Author + information
- Spencer B. King III, MD, Editor-in-Chief, JACC: Cardiovascular Interventions⁎ ()
- ↵⁎Address for correspondence to:
Spencer B. King III, MD, Editor-in-Chief, JACC: Cardiovascular Interventions, Saint Joseph's Heart and Vascular Institute, 5665 Peachtree Dunwoody Road, NE, Atlanta, Georgia 30342
In this issue of the journal, we feature 7 papers addressing one of the most talked about developments in interventional cardiology. Although Andreas Gruentzig performed the fourth angioplasty on a patient with left main stenosis, this lesion remained outside the purview of interventional procedures for most physicians. The guidelines recommended against it. Now that has changed and important trials and observations suggest that left main intervention is acceptable and even preferred in certain situations. Two questions are pertinent. Which patients should be done, and who should do them? Most of the 7,000+ interventional cardiologists in the U.S. have limited or no experience treating this lesion. How will they be trained?
Yesterday I was invited to a private tour of the Delta Airlines Operations Control Center and the flight simulators used to train and maintain competence of pilots, and evacuation simulators for replicating cabin emergency conditions for training flight attendants. The invitation apparently came because much of my misspent adulthood has been in the fuselage of an airplane. Five million miles earns you this “honor.” I succeeded in landing a simulated MD-88 and a 767 (on my second try). The experience was thrilling but I am clearly not ready to be your pilot.

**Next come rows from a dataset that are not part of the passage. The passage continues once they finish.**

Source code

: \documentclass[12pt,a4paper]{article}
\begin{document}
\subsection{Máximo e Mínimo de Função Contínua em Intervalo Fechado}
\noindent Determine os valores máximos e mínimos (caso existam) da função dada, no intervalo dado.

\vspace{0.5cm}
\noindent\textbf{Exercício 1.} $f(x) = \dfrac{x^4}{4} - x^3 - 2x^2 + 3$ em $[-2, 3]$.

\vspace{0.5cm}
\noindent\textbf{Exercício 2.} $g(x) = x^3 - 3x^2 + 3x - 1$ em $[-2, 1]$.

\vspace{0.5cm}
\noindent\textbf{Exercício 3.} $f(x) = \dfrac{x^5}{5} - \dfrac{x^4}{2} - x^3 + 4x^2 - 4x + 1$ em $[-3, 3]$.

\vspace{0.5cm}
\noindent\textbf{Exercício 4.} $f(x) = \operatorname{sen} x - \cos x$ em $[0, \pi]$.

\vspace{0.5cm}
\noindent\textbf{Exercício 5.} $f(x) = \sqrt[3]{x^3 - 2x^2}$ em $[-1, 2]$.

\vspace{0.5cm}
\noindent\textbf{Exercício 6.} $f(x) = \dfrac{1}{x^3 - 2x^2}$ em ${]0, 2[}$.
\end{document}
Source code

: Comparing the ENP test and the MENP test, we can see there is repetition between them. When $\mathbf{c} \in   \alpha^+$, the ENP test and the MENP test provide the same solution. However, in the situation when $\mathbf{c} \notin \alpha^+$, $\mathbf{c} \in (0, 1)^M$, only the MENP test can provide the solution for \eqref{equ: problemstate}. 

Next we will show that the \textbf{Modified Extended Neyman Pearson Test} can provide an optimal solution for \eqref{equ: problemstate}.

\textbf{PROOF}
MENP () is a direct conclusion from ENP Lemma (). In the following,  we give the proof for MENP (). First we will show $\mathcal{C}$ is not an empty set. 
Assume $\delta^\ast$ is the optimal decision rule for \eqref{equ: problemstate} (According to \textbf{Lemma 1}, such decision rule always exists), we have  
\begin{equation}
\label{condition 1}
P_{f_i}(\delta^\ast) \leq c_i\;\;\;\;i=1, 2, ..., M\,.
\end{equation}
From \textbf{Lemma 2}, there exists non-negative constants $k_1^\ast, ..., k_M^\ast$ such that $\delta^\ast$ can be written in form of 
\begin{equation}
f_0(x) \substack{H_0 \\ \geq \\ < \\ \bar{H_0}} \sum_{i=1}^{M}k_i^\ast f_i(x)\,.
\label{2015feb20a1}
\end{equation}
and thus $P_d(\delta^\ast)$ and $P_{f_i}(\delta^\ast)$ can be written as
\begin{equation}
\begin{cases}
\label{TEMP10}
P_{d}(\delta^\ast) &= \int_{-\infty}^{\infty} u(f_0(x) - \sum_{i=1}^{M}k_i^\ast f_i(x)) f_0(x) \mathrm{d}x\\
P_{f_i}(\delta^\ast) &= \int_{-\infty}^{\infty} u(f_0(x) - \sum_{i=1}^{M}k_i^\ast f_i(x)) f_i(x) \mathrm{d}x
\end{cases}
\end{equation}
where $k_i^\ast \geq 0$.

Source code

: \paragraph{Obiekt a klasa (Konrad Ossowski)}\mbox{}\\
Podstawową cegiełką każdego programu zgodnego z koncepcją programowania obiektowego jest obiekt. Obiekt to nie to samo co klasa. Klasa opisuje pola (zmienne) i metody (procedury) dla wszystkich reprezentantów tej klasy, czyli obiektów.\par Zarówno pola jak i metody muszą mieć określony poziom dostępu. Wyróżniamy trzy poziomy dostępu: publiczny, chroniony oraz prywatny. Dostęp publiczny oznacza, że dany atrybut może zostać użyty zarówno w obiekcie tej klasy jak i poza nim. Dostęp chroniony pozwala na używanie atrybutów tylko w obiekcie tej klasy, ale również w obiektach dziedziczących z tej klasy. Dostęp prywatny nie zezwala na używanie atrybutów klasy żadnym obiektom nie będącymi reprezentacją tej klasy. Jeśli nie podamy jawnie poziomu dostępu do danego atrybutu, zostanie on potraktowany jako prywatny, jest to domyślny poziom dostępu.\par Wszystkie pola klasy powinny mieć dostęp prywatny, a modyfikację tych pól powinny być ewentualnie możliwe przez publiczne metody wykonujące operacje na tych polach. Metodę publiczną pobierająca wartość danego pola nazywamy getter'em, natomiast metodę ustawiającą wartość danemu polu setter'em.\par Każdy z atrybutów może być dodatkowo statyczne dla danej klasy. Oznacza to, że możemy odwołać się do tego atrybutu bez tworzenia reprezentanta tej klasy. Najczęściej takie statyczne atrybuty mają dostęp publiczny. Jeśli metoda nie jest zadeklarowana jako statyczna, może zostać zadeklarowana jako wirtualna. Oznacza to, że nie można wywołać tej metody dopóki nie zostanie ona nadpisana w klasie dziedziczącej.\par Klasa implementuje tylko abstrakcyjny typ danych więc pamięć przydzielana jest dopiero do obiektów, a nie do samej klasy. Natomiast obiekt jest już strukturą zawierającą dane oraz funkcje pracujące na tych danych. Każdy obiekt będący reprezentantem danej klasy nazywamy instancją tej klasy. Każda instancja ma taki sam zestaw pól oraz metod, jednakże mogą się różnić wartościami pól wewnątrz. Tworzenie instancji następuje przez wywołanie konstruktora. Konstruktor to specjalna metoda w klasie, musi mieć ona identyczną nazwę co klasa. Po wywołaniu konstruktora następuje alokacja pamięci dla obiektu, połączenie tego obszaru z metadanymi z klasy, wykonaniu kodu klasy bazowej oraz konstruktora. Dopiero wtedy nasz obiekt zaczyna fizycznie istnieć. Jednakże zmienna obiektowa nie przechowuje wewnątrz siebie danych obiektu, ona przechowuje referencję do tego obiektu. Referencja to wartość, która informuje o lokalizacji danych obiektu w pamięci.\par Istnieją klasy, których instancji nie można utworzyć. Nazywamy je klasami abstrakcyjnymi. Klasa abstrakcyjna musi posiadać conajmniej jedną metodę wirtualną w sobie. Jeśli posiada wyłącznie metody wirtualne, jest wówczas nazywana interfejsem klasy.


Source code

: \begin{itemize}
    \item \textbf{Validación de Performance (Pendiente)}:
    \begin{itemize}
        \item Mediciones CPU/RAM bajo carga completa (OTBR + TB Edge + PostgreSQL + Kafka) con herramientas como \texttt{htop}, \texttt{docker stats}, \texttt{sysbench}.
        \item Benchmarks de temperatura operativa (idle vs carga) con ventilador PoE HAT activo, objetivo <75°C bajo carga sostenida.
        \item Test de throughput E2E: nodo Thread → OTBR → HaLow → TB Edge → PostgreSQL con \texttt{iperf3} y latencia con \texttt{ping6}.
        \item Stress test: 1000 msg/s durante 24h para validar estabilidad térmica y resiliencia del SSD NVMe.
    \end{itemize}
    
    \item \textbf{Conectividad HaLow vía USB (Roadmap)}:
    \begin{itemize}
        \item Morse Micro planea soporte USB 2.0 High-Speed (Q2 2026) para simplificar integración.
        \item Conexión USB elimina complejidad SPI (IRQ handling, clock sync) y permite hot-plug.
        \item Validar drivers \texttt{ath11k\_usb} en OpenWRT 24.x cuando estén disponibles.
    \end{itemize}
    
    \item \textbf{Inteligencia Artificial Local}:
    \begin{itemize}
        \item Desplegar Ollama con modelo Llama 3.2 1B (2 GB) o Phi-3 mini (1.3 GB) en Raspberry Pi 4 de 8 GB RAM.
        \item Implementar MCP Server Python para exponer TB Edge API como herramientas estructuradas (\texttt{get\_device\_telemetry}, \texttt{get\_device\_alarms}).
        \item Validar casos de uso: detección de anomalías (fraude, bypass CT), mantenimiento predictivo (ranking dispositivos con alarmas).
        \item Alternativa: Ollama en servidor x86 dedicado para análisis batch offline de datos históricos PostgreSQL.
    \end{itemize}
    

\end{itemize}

Efforts are underway to replicate the flight simulation experience in cath lab situations. Several of us collaborated with the American Board of Internal Medicine and The Simulation Company to design a simulation of interventional cardiology procedures and the report of this effort was just published (1). The cases were tested on 120 cardiologists of varying experience levels and did show discrimination between novice operators (think of me flying the airplane) and those more experienced. Interestingly, we could not discriminate between cardiology fellows and operators with years of experience, a fact not lost on the fellows who took the test. However, we know intuitively that this is not correct as the ways to avoid cath lab disasters and the tricks to get out of them come with increasing experience. Some of you have taken this simulated exam as part of your maintenance of certification process of the American Board of Internal Medicine.
The efforts to create medical simulation have had varying success with some of the leaders being anesthesiology and trauma, championed by the armed services. Nonetheless, should we not press on to develop ways to change the steep learning curve in interventional cardiology with virtual patients so that procedures can be more safely performed on real patients? Even though medical simulation lags far behind aerospace simulation, I was once reminded that the airplane simulators have been evolving over 50 years, and after all, their machines are more predictable than ours (patients). We will never replace carefully mentored training and large patient experience. Nonetheless, as we introduce new procedures and new indications, the chance to practice on virtual patients may improve our outcomes on real ones. In that way, I look forward to the day when we can all avoid that emergency of rushing the patient off to the operating suite with an acutely dissected artery that cannot be reopened. I had flashbacks of those experiences yesterday as I left the “smoke-filled” cabin and hurled myself onto the evacuation slide.